Vierachser: Andreas Werth liefert Bau‑ und Dämmstoffe bis in den sechsten Stock

Reportage

Hohe Kunst.

Im Rhein‑Main‑Gebiet wird kräftig gebaut – vor allem in die Höhe. Andreas Werth hat dafür das ideale Fahrzeug: Sein Actros hat drei gelenkte Achsen, mehr als zwölf Tonnen Nutzlast und einen Ladekran mit 27‑Meter‑Ausleger.

Morgenstimmung: Unterwegs in der Frankfurter Innenstadt.
Morgenstimmung: Unterwegs in der Frankfurter Innenstadt.
Andreas „Andi“ Werth liefert seit 34 Jahren Baustoffe im Rhein-Main-Gebiet aus.
Andreas „Andi“ Werth liefert seit 34 Jahren Baustoffe im Rhein-Main-Gebiet aus.
Sowohl Vor- als auch Nachlaufachse des Vierachsers sind lift- und lenkbar.
Sowohl Vor- als auch Nachlaufachse des Vierachsers sind lift- und lenkbar.
Dank des Heckkrans kann Andi die Baustoffe in bis zu 27 Meter Höhe anliefern.
Dank des Heckkrans kann Andi die Baustoffe in bis zu 27 Meter Höhe anliefern.

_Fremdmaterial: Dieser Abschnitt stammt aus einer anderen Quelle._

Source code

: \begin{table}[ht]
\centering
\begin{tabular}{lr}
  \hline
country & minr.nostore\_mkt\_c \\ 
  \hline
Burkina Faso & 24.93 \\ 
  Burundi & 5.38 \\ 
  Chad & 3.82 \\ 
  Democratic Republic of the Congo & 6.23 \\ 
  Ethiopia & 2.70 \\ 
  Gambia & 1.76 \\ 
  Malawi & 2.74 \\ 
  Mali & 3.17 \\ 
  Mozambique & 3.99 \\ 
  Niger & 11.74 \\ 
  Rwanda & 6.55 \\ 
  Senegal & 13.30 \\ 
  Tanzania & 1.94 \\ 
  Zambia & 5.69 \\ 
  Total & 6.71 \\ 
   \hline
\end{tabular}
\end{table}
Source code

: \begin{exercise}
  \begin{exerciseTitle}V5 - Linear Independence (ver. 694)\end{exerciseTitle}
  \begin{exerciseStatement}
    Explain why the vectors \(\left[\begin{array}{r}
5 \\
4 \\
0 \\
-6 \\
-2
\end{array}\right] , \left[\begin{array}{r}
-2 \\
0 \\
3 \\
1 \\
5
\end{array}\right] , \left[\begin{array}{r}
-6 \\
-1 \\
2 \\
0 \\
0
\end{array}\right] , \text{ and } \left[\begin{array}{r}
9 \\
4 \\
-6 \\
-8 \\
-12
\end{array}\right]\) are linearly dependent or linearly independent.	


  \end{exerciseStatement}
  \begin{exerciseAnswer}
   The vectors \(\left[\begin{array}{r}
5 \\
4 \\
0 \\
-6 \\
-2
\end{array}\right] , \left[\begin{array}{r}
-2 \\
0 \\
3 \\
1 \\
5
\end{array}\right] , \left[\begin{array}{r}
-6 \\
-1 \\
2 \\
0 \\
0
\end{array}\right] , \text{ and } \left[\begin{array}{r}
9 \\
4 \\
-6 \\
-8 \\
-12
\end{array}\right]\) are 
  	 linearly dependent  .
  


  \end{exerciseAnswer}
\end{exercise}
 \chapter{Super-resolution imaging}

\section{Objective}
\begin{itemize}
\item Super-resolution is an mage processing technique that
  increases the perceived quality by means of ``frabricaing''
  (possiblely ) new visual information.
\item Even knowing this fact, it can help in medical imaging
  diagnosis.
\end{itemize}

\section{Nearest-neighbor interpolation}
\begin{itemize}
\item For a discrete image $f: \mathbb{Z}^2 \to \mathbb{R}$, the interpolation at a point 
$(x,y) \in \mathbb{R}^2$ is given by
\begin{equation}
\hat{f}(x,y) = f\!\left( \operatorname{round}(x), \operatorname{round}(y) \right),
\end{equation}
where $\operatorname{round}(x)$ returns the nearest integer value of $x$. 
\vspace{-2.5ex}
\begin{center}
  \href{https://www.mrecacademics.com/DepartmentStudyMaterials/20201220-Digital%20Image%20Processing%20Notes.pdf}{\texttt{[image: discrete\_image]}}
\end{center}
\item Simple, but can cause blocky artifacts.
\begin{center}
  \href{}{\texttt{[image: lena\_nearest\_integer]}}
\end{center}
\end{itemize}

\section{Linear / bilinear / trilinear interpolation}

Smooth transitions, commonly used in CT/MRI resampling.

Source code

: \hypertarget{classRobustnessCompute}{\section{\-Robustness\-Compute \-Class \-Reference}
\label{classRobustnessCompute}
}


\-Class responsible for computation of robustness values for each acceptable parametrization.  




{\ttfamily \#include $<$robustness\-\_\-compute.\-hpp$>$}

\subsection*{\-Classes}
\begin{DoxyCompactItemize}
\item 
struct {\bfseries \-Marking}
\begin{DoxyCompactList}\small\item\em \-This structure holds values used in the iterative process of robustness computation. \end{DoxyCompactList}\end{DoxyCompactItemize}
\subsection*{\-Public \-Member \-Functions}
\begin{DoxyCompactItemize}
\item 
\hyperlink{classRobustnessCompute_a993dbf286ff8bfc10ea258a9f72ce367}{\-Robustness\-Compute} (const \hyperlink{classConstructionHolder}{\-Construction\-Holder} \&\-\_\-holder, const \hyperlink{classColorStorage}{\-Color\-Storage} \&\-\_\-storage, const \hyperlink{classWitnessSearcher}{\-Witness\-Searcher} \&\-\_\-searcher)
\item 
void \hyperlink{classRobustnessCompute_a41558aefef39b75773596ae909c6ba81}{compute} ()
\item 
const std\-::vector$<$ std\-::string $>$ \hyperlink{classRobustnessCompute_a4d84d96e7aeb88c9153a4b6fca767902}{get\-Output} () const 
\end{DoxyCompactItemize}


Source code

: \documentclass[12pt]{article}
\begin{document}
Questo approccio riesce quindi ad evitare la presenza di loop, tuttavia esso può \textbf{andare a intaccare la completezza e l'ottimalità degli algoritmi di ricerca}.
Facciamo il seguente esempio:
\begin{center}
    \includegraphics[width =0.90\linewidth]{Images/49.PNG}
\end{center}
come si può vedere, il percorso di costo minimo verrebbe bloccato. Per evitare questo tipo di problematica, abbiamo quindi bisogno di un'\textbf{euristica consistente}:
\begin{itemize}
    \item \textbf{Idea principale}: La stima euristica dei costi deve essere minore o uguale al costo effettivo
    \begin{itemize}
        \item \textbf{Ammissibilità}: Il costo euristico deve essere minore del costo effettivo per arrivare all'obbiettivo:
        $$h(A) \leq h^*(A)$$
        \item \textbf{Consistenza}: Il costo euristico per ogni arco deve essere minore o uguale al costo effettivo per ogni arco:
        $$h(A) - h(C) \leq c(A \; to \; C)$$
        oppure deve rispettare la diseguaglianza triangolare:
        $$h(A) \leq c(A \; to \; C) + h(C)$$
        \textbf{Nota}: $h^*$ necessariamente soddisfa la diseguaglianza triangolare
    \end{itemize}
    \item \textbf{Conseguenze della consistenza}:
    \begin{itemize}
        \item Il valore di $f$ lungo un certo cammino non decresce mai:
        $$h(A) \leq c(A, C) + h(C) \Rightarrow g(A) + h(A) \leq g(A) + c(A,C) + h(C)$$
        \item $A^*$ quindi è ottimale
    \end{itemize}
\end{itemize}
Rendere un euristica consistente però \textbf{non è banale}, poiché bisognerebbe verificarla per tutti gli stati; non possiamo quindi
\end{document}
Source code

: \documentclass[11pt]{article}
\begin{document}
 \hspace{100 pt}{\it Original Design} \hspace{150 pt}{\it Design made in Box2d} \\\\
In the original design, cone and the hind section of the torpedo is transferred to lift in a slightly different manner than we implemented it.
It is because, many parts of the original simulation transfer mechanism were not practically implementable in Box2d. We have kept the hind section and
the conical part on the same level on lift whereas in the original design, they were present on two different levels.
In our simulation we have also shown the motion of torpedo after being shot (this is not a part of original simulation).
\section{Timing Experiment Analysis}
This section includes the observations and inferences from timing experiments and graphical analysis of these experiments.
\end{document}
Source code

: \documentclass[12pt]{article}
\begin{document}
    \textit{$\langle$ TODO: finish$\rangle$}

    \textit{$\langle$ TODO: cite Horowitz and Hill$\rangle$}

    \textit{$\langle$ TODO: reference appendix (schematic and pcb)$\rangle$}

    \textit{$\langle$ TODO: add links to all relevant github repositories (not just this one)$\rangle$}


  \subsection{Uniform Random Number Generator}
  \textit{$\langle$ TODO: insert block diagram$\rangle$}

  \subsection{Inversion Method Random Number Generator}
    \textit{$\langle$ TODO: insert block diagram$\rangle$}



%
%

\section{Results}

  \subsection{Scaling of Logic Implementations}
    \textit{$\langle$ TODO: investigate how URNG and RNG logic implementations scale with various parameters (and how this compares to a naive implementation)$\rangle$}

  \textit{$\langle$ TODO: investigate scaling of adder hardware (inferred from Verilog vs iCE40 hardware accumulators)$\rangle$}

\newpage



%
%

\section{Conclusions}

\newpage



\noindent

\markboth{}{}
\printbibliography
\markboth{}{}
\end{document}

Andreas Werth kennt sich aus. Ein Blick auf die Lieferadresse, und schon geht er im Kopf die Route vom Firmenstandort im Frankfurter Westen durch das Stadtgebiet durch. „Da nehme ich zuerst die Mainzer Straße – und dann muss ich schauen, da komme ich momentan nicht durch“, sagt Andreas, genannt Andi, der die Mainmetropole und das Rhein-Main-Gebiet in und auswendig zu kennen scheint – inklusive Sperrungen und Umleitungen. Kein Wunder, der 55-Jährige liefert seit 34 Jahren Baustoffe in der Region aus.


Dämmstoffe sind heiß begehrt.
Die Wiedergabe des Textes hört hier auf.